With Cloudera Director, cloud deployments of Apache Hadoop are now as enterprise-ready as on-premise ones. Here’s the technology behind it.
As part of the recent Cloudera Enterprise 5.2 release, we unveiled Cloudera Director, a new product that delivers enterprise-class, self-service interaction with Hadoop clusters in cloud environments. (Cloudera Director is free to download and use, but commercial support requires a Cloudera Enterprise subscription.) It provides a centralized administrative view for cloud deployments and lets end users provision and scale clusters themselves using automated, repeatable, managed processes. To summarize, the same enterprise-grade capabilities that are available with on-premise deployments are now also available for cloud deployments. (For an overview of and motivation for Cloudera Director, please check out this blog post.)
In this post, you’ll learn about some of the technology behind Cloudera Director and why one would use it.
From the outset, Cloudera Director was designed to be cloud-neutral, which translates to support for different cloud providers (as well as both private and public clouds). Its data model is therefore abstracted away from the specific architecture of any single provider. Here are some of the key concepts in that model.
- Environment – An environment maps to a cloud provider. Each environment has a unique name that you provide, and can contain configuration data and SSH credentials specific to your provider account. Today, Cloudera Director supports Amazon Web Services (AWS), but support for more providers is planned for the future.

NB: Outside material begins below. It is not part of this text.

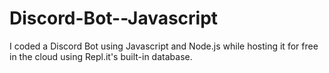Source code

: # Discord-Bot--Javascript
I coded a Discord Bot using Javascript and Node.js while  hosting it for free in the cloud using  Repl.it's built-in database.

- Instance – An instance represents a computing resource that you provision from the cloud provider. An instance is generated from an instance template, which gives specifications such as memory size, storage capacity and type, and operating system. Under AWS, for example, details such as the EC2 instance type and AMI describe the instance.
- Deployment – A deployment maps to an instance of Cloudera Manager, Cloudera’s management application for Hadoop and enterprise data hubs. A deployment is hosted by an environment and resides on an instance that you specify.
- Cluster – A cluster defines the instances that run the components of your enterprise data hub, such as HDFS, YARN, Apache HBase, Apache Hive, and Impala. Each cluster that you define is created and managed by a deployment. So, after Cloudera Director has readied a cluster, Cloudera Manager capabilities such as monitoring, security configuration, and auditing are available right away. You may host multiple clusters under a single deployment.
Cloudera Director works as the interface to your cloud provider (environment) by working with the provider-specific API to create, replicate, and terminate deployments and clusters. This approach lets you interact with cloud-hosted clusters just as you would with on-premise clusters, while benefiting from the advantages of cloud computing.
Cloudera Director includes a server component that you can use as a central location for your administrators and users to manage cloud deployments. The server is designed around an API that provides access to the complete set of capabilities Cloudera Director has to offer.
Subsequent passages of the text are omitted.